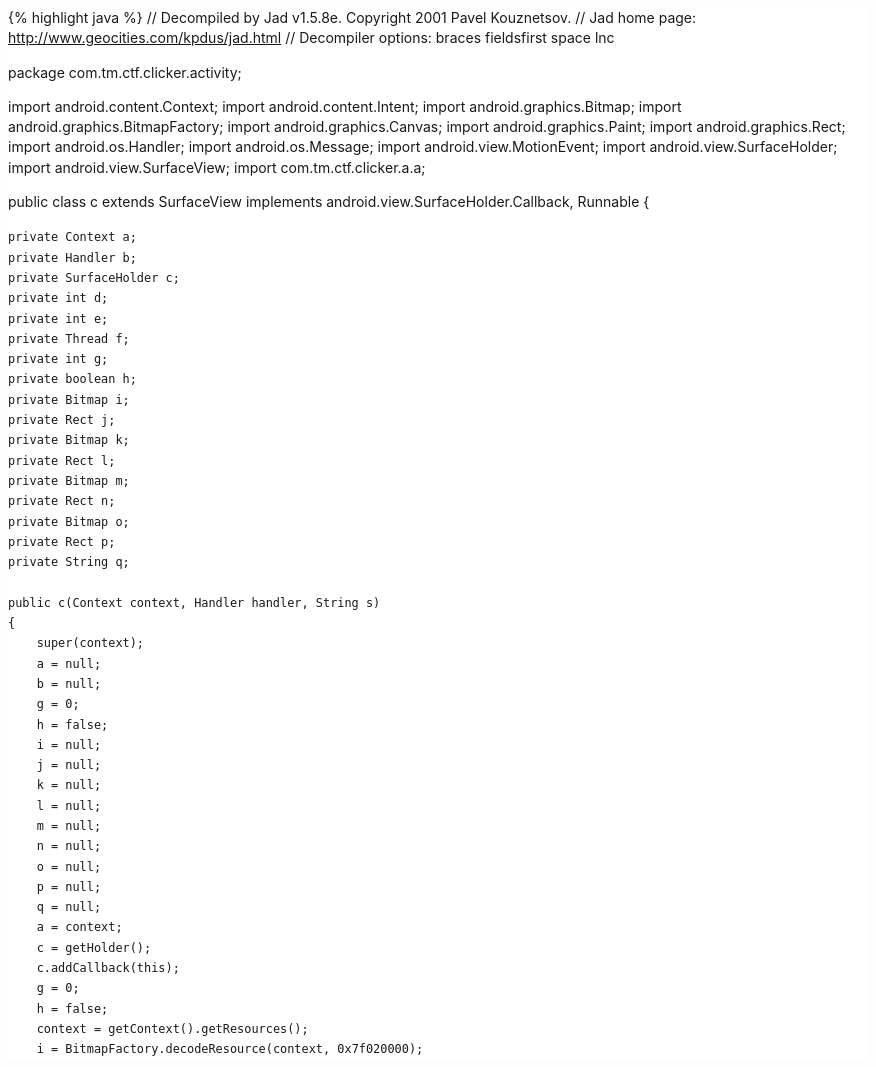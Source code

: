 {% highlight java %}
// Decompiled by Jad v1.5.8e. Copyright 2001 Pavel Kouznetsov.
// Jad home page: http://www.geocities.com/kpdus/jad.html
// Decompiler options: braces fieldsfirst space lnc 

package com.tm.ctf.clicker.activity;

import android.content.Context;
import android.content.Intent;
import android.graphics.Bitmap;
import android.graphics.BitmapFactory;
import android.graphics.Canvas;
import android.graphics.Paint;
import android.graphics.Rect;
import android.os.Handler;
import android.os.Message;
import android.view.MotionEvent;
import android.view.SurfaceHolder;
import android.view.SurfaceView;
import com.tm.ctf.clicker.a.a;

public class c extends SurfaceView
    implements android.view.SurfaceHolder.Callback, Runnable
{

    private Context a;
    private Handler b;
    private SurfaceHolder c;
    private int d;
    private int e;
    private Thread f;
    private int g;
    private boolean h;
    private Bitmap i;
    private Rect j;
    private Bitmap k;
    private Rect l;
    private Bitmap m;
    private Rect n;
    private Bitmap o;
    private Rect p;
    private String q;

    public c(Context context, Handler handler, String s)
    {
        super(context);
        a = null;
        b = null;
        g = 0;
        h = false;
        i = null;
        j = null;
        k = null;
        l = null;
        m = null;
        n = null;
        o = null;
        p = null;
        q = null;
        a = context;
        c = getHolder();
        c.addCallback(this);
        g = 0;
        h = false;
        context = getContext().getResources();
        i = BitmapFactory.decodeResource(context, 0x7f020000);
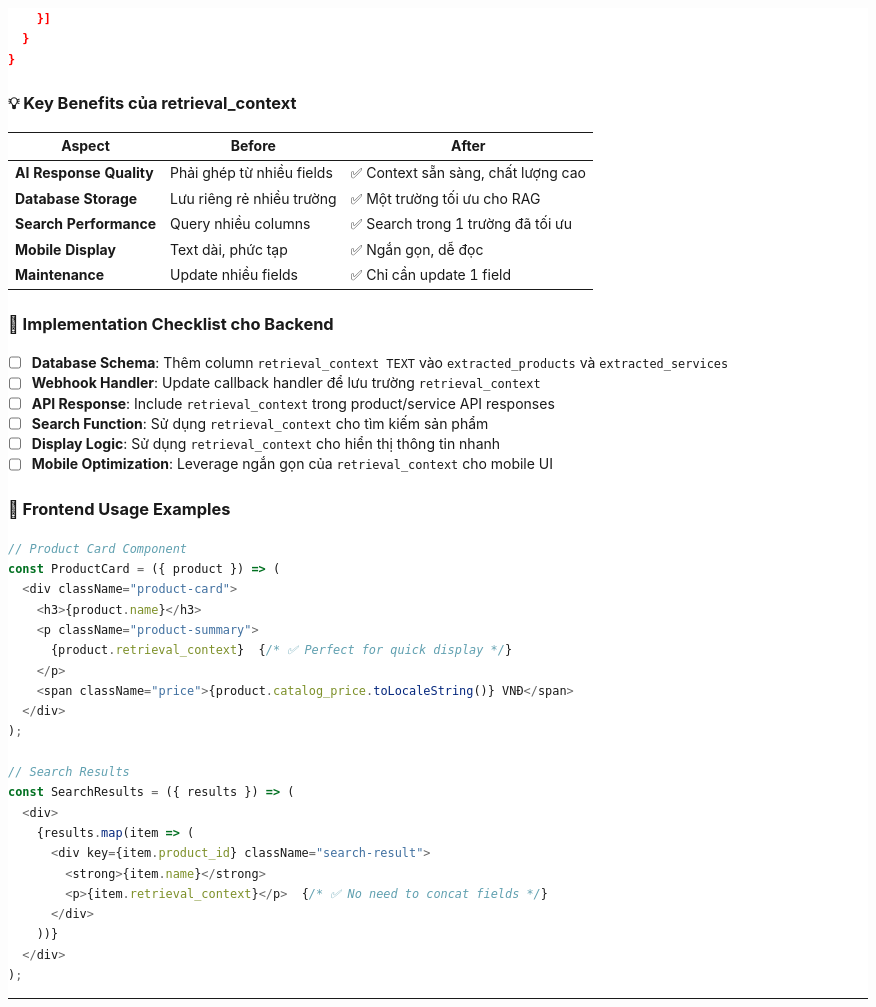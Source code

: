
 ```json
    }]
  }
}
```

### **💡 Key Benefits của retrieval_context**

| Aspect | Before | After |
|--------|--------|-------|
| **AI Response Quality** | Phải ghép từ nhiều fields | ✅ Context sẵn sàng, chất lượng cao |
| **Database Storage** | Lưu riêng rẻ nhiều trường | ✅ Một trường tối ưu cho RAG |
| **Search Performance** | Query nhiều columns | ✅ Search trong 1 trường đã tối ưu |
| **Mobile Display** | Text dài, phức tạp | ✅ Ngắn gọn, dễ đọc |
| **Maintenance** | Update nhiều fields | ✅ Chỉ cần update 1 field |

### **🎯 Implementation Checklist cho Backend**

- [ ] **Database Schema**: Thêm column `retrieval_context TEXT` vào `extracted_products` và `extracted_services`
- [ ] **Webhook Handler**: Update callback handler để lưu trường `retrieval_context`
- [ ] **API Response**: Include `retrieval_context` trong product/service API responses
- [ ] **Search Function**: Sử dụng `retrieval_context` cho tìm kiếm sản phẩm
- [ ] **Display Logic**: Sử dụng `retrieval_context` cho hiển thị thông tin nhanh
- [ ] **Mobile Optimization**: Leverage ngắn gọn của `retrieval_context` cho mobile UI

### **📱 Frontend Usage Examples**

```javascript
// Product Card Component
const ProductCard = ({ product }) => (
  <div className="product-card">
    <h3>{product.name}</h3>
    <p className="product-summary">
      {product.retrieval_context}  {/* ✅ Perfect for quick display */}
    </p>
    <span className="price">{product.catalog_price.toLocaleString()} VNĐ</span>
  </div>
);

// Search Results
const SearchResults = ({ results }) => (
  <div>
    {results.map(item => (
      <div key={item.product_id} className="search-result">
        <strong>{item.name}</strong>
        <p>{item.retrieval_context}</p>  {/* ✅ No need to concat fields */}
      </div>
    ))}
  </div>
);
```

---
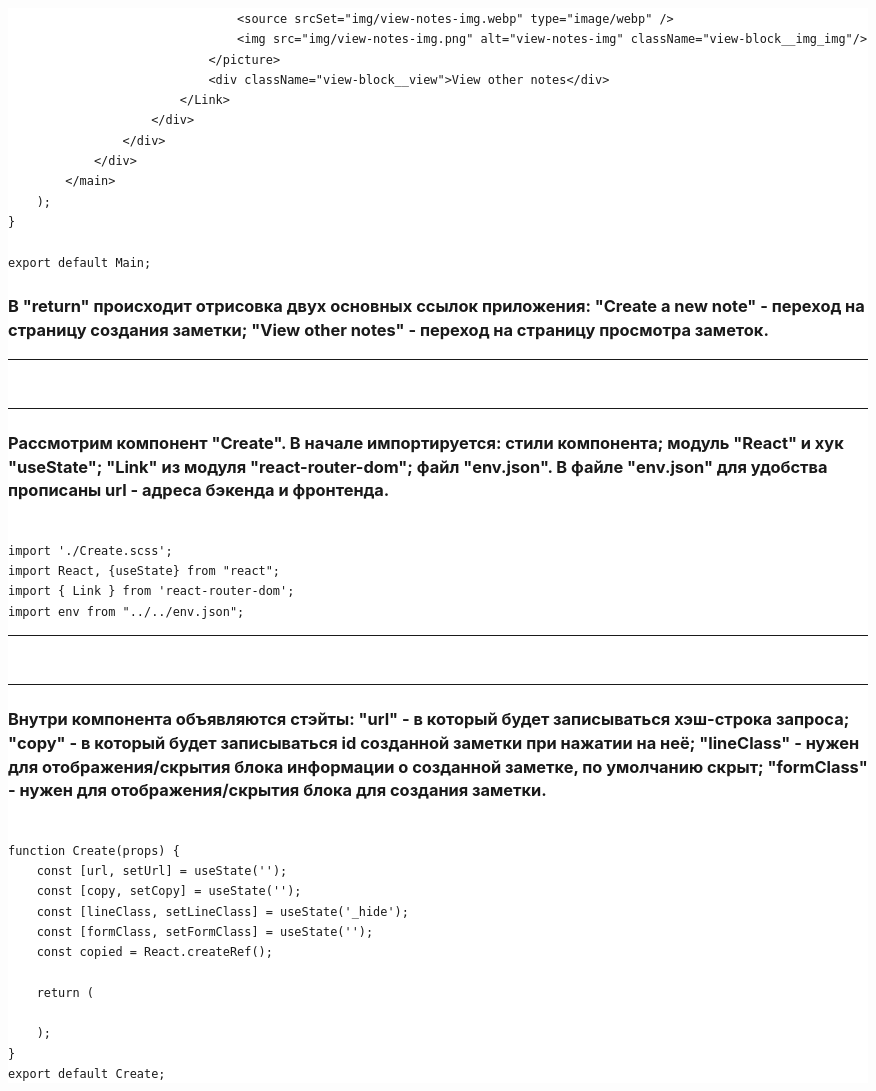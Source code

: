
 ```
                                <source srcSet="img/view-notes-img.webp" type="image/webp" />
                                <img src="img/view-notes-img.png" alt="view-notes-img" className="view-block__img_img"/>
                            </picture>
                            <div className="view-block__view">View other notes</div>
                        </Link>
                    </div>
                </div>
            </div>
        </main>
    );
}

export default Main;

```

### В "return" происходит отрисовка двух основных ссылок приложения: "Create a new note" - переход на страницу создания заметки; "View other notes" - переход на страницу просмотра заметок.
---
&nbsp;

---
### Рассмотрим компонент "Create". В начале импортируется: стили компонента; модуль "React" и хук "useState"; "Link" из модуля "react-router-dom"; файл "env.json". В файле "env.json" для удобства прописаны url - адреса бэкенда и фронтенда.

```

import './Create.scss';
import React, {useState} from "react";
import { Link } from 'react-router-dom';
import env from "../../env.json";

```
---
&nbsp;

---
### Внутри компонента объявляются стэйты: "url" - в который будет записываться хэш-строка запроса; "copy" - в который будет записываться id созданной заметки при нажатии на неё; "lineClass" - нужен для отображения/скрытия блока информации о созданной заметке, по умолчанию скрыт; "formClass" - нужен для отображения/скрытия блока для создания заметки.

```

function Create(props) {
    const [url, setUrl] = useState('');
    const [copy, setCopy] = useState('');
    const [lineClass, setLineClass] = useState('_hide');
    const [formClass, setFormClass] = useState('');
    const copied = React.createRef();

    return (
        
    );
}
export default Create;
```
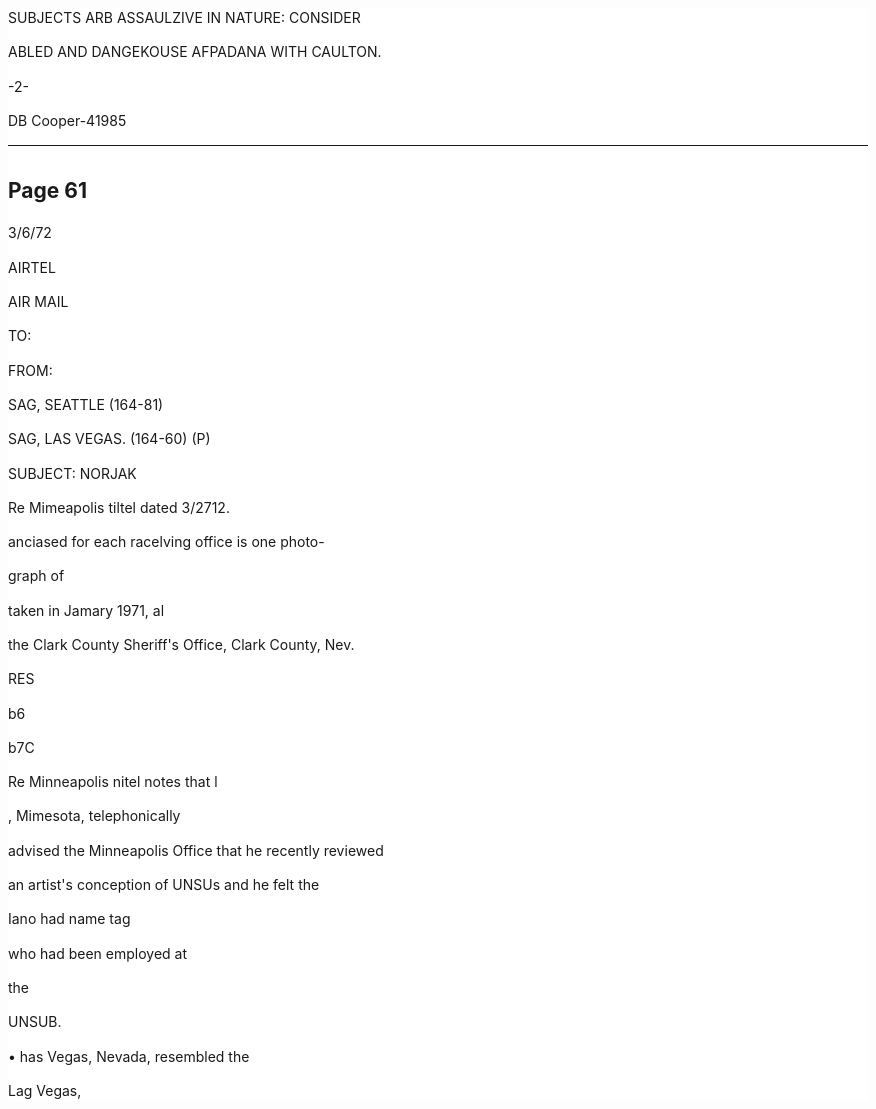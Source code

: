 SUBJECTS ARB ASSAULZIVE IN NATURE: CONSIDER

ABLED AND DANGEKOUSE AFPADANA WITH CAULTON.

-2-

DB Cooper-41985

---

## Page 61

3/6/72

AIRTEL

AIR MAIL

TO:

FROM:

SAG, SEATTLE (164-81)

SAG, LAS VEGAS. (164-60) (P)

SUBJECT: NORJAK

Re Mimeapolis tiltel dated 3/2712.

anciased for each racelving office is one photo-

graph of

taken in Jamary 1971, al

the Clark County Sheriff's Office, Clark County, Nev.

RES

b6

b7C

Re Minneapolis nitel notes that l

, Mimesota, telephonically

advised the Minneapolis Office that he recently reviewed

an artist's conception of UNSUs and he felt the

Iano had name tag

who had been employed at

the

UNSUB.

• has Vegas, Nevada, resembled the

Lag Vegas,
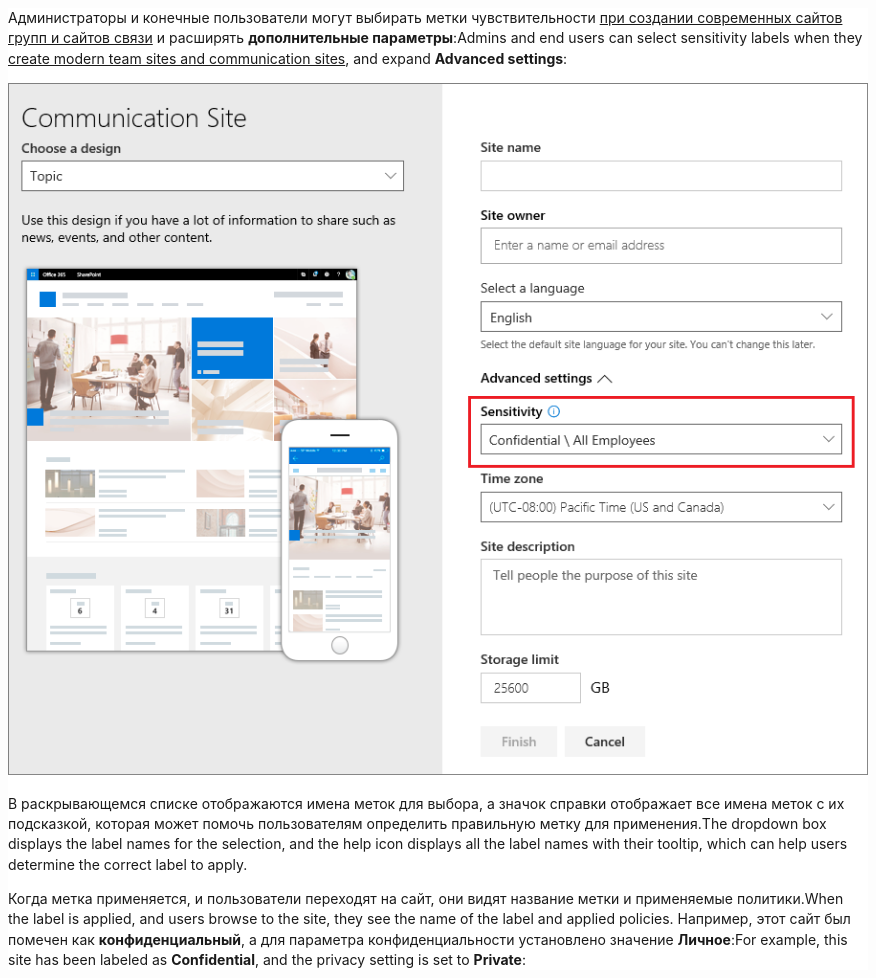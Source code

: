 <span data-ttu-id="abdba-187">Администраторы и конечные пользователи могут выбирать метки чувствительности [при создании современных сайтов групп и сайтов связи](/sharepoint/create-site-collection) и расширять **дополнительные параметры**:</span><span class="sxs-lookup"><span data-stu-id="abdba-187">Admins and end users can select sensitivity labels when they [create modern team sites and communication sites](/sharepoint/create-site-collection), and expand **Advanced settings**:</span></span>

![Создание сайта и выбор параметра в разделе "Конфиденциальность"](../media/sensitivity-label-new-communication-site.png)

<span data-ttu-id="abdba-189">В раскрывающемся списке отображаются имена меток для выбора, а значок справки отображает все имена меток с их подсказкой, которая может помочь пользователям определить правильную метку для применения.</span><span class="sxs-lookup"><span data-stu-id="abdba-189">The dropdown box displays the label names for the selection, and the help icon displays all the label names with their tooltip, which can help users determine the correct label to apply.</span></span>

<span data-ttu-id="abdba-190">Когда метка применяется, и пользователи переходят на сайт, они видят название метки и применяемые политики.</span><span class="sxs-lookup"><span data-stu-id="abdba-190">When the label is applied, and users browse to the site, they see the name of the label and applied policies.</span></span> <span data-ttu-id="abdba-191">Например, этот сайт был помечен как **конфиденциальный**, а для параметра конфиденциальности установлено значение **Личное**:</span><span class="sxs-lookup"><span data-stu-id="abdba-191">For example, this site has been labeled as **Confidential**, and the privacy setting is set to **Private**:</span></span>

What the exercise asks:
Nothing but a number is expected: how many lines in the listing above contain "that"?

Output for this exercise:
2